When I was 25 I was a junior person in a small nonprofit, and I realized I was very interested in problem-solving. I went to law school thinking I would jumpstart my career in problem-solving that way. I ended up practicing corporate law for five years after clerking for a judge. During law school I did take an alternative dispute resolution course, which was my favorite course at law school because it really did talk about problem-solving. I also did train while I was clerking to do some community-based mediation for a nonprofit that sadly fell apart after I'd done my training but before I could take my first case.

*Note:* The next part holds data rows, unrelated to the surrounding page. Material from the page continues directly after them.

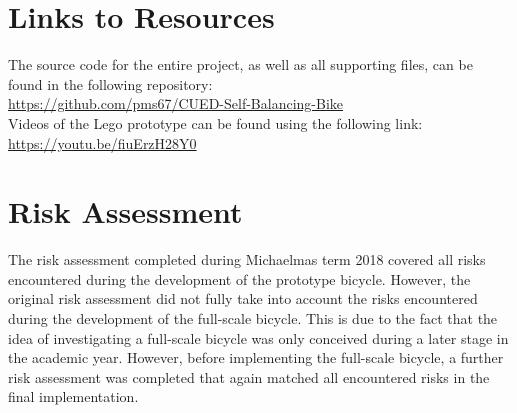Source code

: \begin{appendices}
\section{Links to Resources}
The source code for the entire project, as well as all supporting files, can be found in the following repository: \\
\url{https://github.com/pms67/CUED-Self-Balancing-Bike} \\

Videos of the Lego prototype can be found using the following link: \\
\url{https://youtu.be/fiuErzH28Y0}

\section{Risk Assessment}
The risk assessment completed during Michaelmas term 2018 covered all risks encountered during the development of the prototype bicycle. However, the original risk assessment did not fully take into account the risks encountered during the development of the full-scale bicycle. This is due to the fact that the idea of investigating a full-scale bicycle was only conceived during a later stage in the academic year. However, before implementing the full-scale bicycle, a further risk assessment was completed that again matched all encountered risks in the final implementation.
\end{appendices}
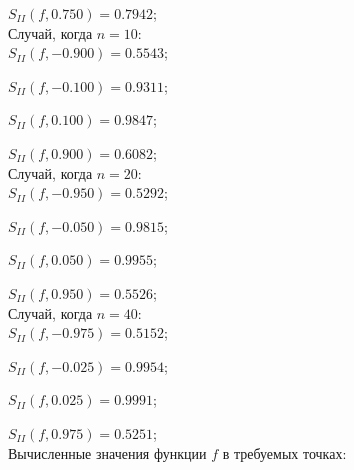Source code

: \documentclass[rus, 12 pt]{article}
\begin{document}
    
    $S_{II}(f,0.750)=0.7942$;\\

    
    

    
    Случай, когда $n=10$:\\

    
    

    
    $S_{II}(f,-0.900)=0.5543$;

    
    $S_{II}(f,-0.100)=0.9311$;

    
    $S_{II}(f,0.100)=0.9847$;

    
    $S_{II}(f,0.900)=0.6082$;\\

    
    

    
    Случай, когда $n=20$:\\

    
    

    
    $S_{II}(f,-0.950)=0.5292$;

    
    $S_{II}(f,-0.050)=0.9815$;

    
    $S_{II}(f,0.050)=0.9955$;

    
    $S_{II}(f,0.950)=0.5526$;\\

    
    

    
    Случай, когда $n=40$:\\

    
    

    
    $S_{II}(f,-0.975)=0.5152$;

    
    $S_{II}(f,-0.025)=0.9954$;

    
    $S_{II}(f,0.025)=0.9991$;

    
    $S_{II}(f,0.975)=0.5251$;\\

    
    

    
    Вычисленные значения функции \(f\) в требуемых точках:
\end{document}
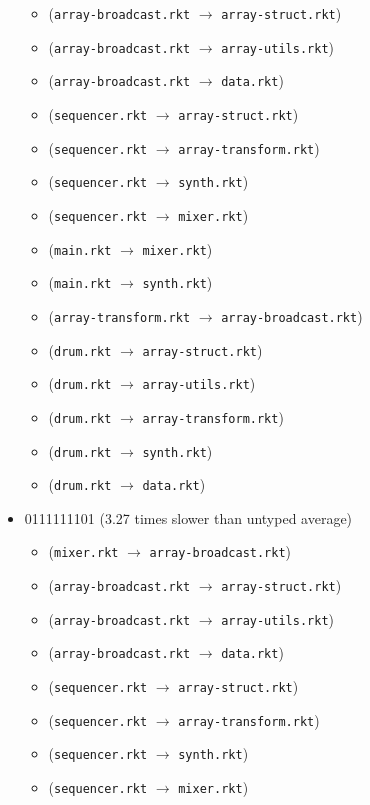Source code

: \documentclass{article}
\newcommand{\mono}[1]{\texttt{#1}}
\begin{document}
\begin{itemize}
\begin{itemize}
  \item (\mono{array-broadcast.rkt} $\rightarrow$ \mono{array-struct.rkt})
  \item (\mono{array-broadcast.rkt} $\rightarrow$ \mono{array-utils.rkt})
  \item (\mono{array-broadcast.rkt} $\rightarrow$ \mono{data.rkt})
  \item (\mono{sequencer.rkt} $\rightarrow$ \mono{array-struct.rkt})
  \item (\mono{sequencer.rkt} $\rightarrow$ \mono{array-transform.rkt})
  \item (\mono{sequencer.rkt} $\rightarrow$ \mono{synth.rkt})
  \item (\mono{sequencer.rkt} $\rightarrow$ \mono{mixer.rkt})
  \item (\mono{main.rkt} $\rightarrow$ \mono{mixer.rkt})
  \item (\mono{main.rkt} $\rightarrow$ \mono{synth.rkt})
  \item (\mono{array-transform.rkt} $\rightarrow$ \mono{array-broadcast.rkt})
  \item (\mono{drum.rkt} $\rightarrow$ \mono{array-struct.rkt})
  \item (\mono{drum.rkt} $\rightarrow$ \mono{array-utils.rkt})
  \item (\mono{drum.rkt} $\rightarrow$ \mono{array-transform.rkt})
  \item (\mono{drum.rkt} $\rightarrow$ \mono{synth.rkt})
  \item (\mono{drum.rkt} $\rightarrow$ \mono{data.rkt})
  \end{itemize}
\item 0111111101 (3.27 times slower than untyped average)
  \begin{itemize}
  \item (\mono{mixer.rkt} $\rightarrow$ \mono{array-broadcast.rkt})
  \item (\mono{array-broadcast.rkt} $\rightarrow$ \mono{array-struct.rkt})
  \item (\mono{array-broadcast.rkt} $\rightarrow$ \mono{array-utils.rkt})
  \item (\mono{array-broadcast.rkt} $\rightarrow$ \mono{data.rkt})
  \item (\mono{sequencer.rkt} $\rightarrow$ \mono{array-struct.rkt})
  \item (\mono{sequencer.rkt} $\rightarrow$ \mono{array-transform.rkt})
  \item (\mono{sequencer.rkt} $\rightarrow$ \mono{synth.rkt})
  \item (\mono{sequencer.rkt} $\rightarrow$ \mono{mixer.rkt})

\end{itemize}
\end{itemize}
\end{document}
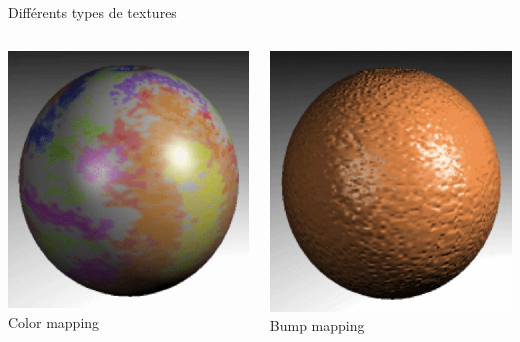 \begin{frame}[t]{Différents types de textures}
  \begin{columns}
\begin{column}{.49\textwidth}
\includegraphics[width=\columnwidth]{figs/cmap.png} \\
Color mapping
\end{column}
\begin{column}{.49\textwidth}
\includegraphics[width=\columnwidth]{figs/bmap.png} \\
Bump mapping
\end{column}
  \end{columns}
\end{frame}


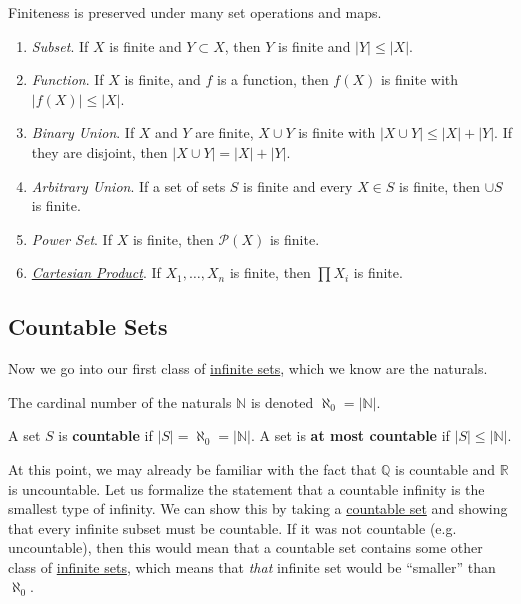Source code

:   \begin{theorem}
    \label{thm:preservation-of-finite-cardinality}
    Finiteness is preserved under many set operations and maps. 
    \begin{enumerate}
      \item \textit{Subset}. If $X$ is finite and $Y \subset X$, then $Y$ is finite and $|Y| \leq |X|$. 
      \item \textit{Function}. If $X$ is finite, and $f$ is a function, then $f(X)$ is finite with $|f(X)| \leq |X|$. 
      \item \textit{Binary Union}. If $X$ and $Y$ are finite, $X \cup Y$ is finite with $|X \cup Y| \leq |X| + |Y|$.  If they are disjoint, then $|X \cup Y| = |X| + |Y|$. 
      \item \textit{Arbitrary Union}. If a set of sets $S$ is finite and every $X \in S$ is finite, then $\cup S$ is finite. 
      \item \textit{Power Set}. If $X$ is finite, then $\mathcal{P}(X)$ is finite. 
      \item \textit{\hyperref[def:cartesian-product]{Cartesian Product}}. If $X_1, \ldots, X_n$ is finite, then $\prod X_i$ is finite. 
    \end{enumerate}
  \end{theorem}

\subsection{Countable Sets}

  Now we go into our first class of \hyperref[def:infinite-set]{infinite sets}, which we know are the naturals. 

  \begin{definition}
    \label{def:aleph-null}
    The cardinal number of the naturals $\mathbb{N}$ is denoted $\aleph_0 = |\mathbb{N}|$. 
  \end{definition}

  \begin{definition}
    \label{def:countable}
    A set $S$ is \textbf{countable} if $|S| = \aleph_0 = |\mathbb{N}|$. A set is \textbf{at most countable} if $|S| \leq |\mathbb{N}|$. 
  \end{definition} 

  At this point, we may already be familiar with the fact that $\mathbb{Q}$ is countable and $\mathbb{R}$ is uncountable. Let us formalize the statement that a countable infinity is the smallest type of infinity. We can show this by taking a \hyperref[def:countable]{countable set} and showing that every infinite subset must be countable. If it was not countable (e.g. uncountable), then this would mean that a countable set contains some other class of \hyperref[def:infinite-set]{infinite sets}, which means that \textit{that} infinite set would be ``smaller'' than $\aleph_0$. 

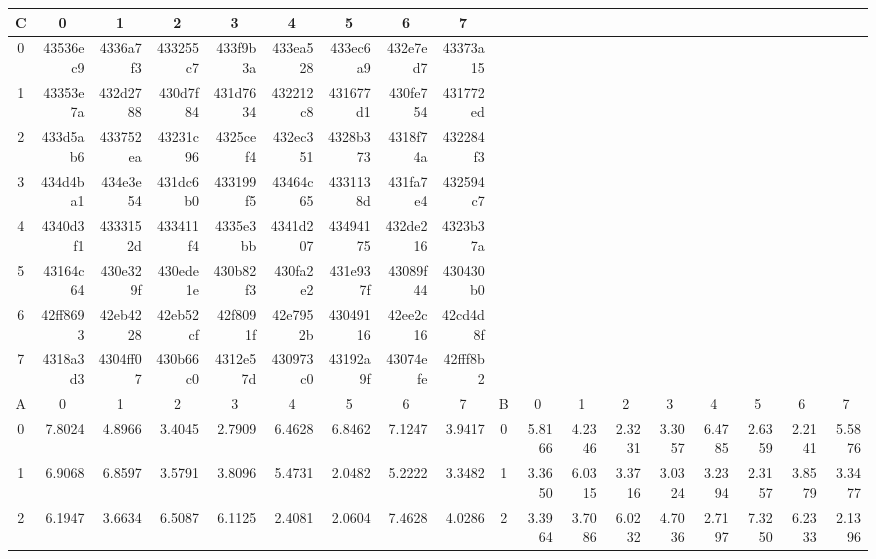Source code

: \documentclass{article}
\begin{document}
\begin{adjustbox}{angle=90}
{\begin{tabular}{|c|rrrrrrrr|c|rrrrrrrr|}
C & \multicolumn{1}{c}{0} & \multicolumn{1}{c}{1} & \multicolumn{1}{c}{2} & \multicolumn{1}{c}{3} & \multicolumn{1}{c}{4} & \multicolumn{1}{c}{5} & \multicolumn{1}{c}{6} & \multicolumn{1}{c|}{7} &  & \multicolumn{1}{c}{} & \multicolumn{1}{c}{} & \multicolumn{1}{c}{} & \multicolumn{1}{c}{} & \multicolumn{1}{c}{} & \multicolumn{1}{c}{} & \multicolumn{1}{c}{} & \multicolumn{1}{c|}{} \\ \hline
0 & 43536ec9 & 4336a7f3 & 433255c7 & 433f9b3a & 433ea528 & 433ec6a9 & 432e7ed7 & 43373a15 &  &  &  &  &  &  &  &  &  \\
1 & 43353e7a & 432d2788 & 430d7f84 & 431d7634 & 432212c8 & 431677d1 & 430fe754 & 431772ed &  &  &  &  &  &  &  &  &  \\
2 & 433d5ab6 & 433752ea & 43231c96 & 4325cef4 & 432ec351 & 4328b373 & 4318f74a & 432284f3 &  &  &  &  &  &  &  &  &  \\
3 & 434d4ba1 & 434e3e54 & 431dc6b0 & 433199f5 & 43464c65 & 4331138d & 431fa7e4 & 432594c7 &  &  &  &  &  &  &  &  &  \\
4 & 4340d3f1 & 4333152d & 433411f4 & 4335e3bb & 4341d207 & 43494175 & 432de216 & 4323b37a &  &  &  &  &  &  &  &  &  \\
5 & 43164c64 & 430e329f & 430ede1e & 430b82f3 & 430fa2e2 & 431e937f & 43089f44 & 430430b0 &  &  &  &  &  &  &  &  &  \\
6 & 42ff8693 & 42eb4228 & 42eb52cf & 42f8091f & 42e7952b & 43049116 & 42ee2c16 & 42cd4d8f &  &  &  &  &  &  &  &  &  \\
7 & 4318a3d3 & 4304ff07 & 430b66c0 & 4312e57d & 430973c0 & 43192a9f & 43074efe & 42fff8b2 &  &  &  &  &  &  &  &  &  \\ \hline
A & \multicolumn{1}{c}{0} & \multicolumn{1}{c}{1} & \multicolumn{1}{c}{2} & \multicolumn{1}{c}{3} & \multicolumn{1}{c}{4} & \multicolumn{1}{c}{5} & \multicolumn{1}{c}{6} & \multicolumn{1}{c|}{7} & B & \multicolumn{1}{c}{0} & \multicolumn{1}{c}{1} & \multicolumn{1}{c}{2} & \multicolumn{1}{c}{3} & \multicolumn{1}{c}{4} & \multicolumn{1}{c}{5} & \multicolumn{1}{c}{6} & \multicolumn{1}{c|}{7} \\ \hline
0 & 7.8024 & 4.8966 & 3.4045 & 2.7909 & 6.4628 & 6.8462 & 7.1247 & 3.9417 & 0 & 5.8166 & 4.2346 & 2.3231 & 3.3057 & 6.4785 & 2.6359 & 2.2141 & 5.5876 \\
1 & 6.9068 & 6.8597 & 3.5791 & 3.8096 & 5.4731 & 2.0482 & 5.2222 & 3.3482 & 1 & 3.3650 & 6.0315 & 3.3716 & 3.0324 & 3.2394 & 2.3157 & 3.8579 & 3.3477 \\
2 & 6.1947 & 3.6634 & 6.5087 & 6.1125 & 2.4081 & 2.0604 & 7.4628 & 4.0286 & 2 & 3.3964 & 3.7086 & 6.0232 & 4.7036 & 2.7197 & 7.3250 & 6.2333 & 2.1396 \\

\end{tabular}}
\end{adjustbox}
\end{document}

I actually fell into divorce mediation quite by accident. I met Diane Neumann socially in 2000, and at some point she would keep saying, "I'm looking for part-time mediators." I realized after she had mentioned that a few times that she was asking me if I was interested. I really lucked out in being mentored and trained in this field. I think, as you and I know, it's very difficult to move from learning the skills of a mediator to be able to do it professionally and earn one's living from that way, so I worked for 14 years and then started my own practice a year ago.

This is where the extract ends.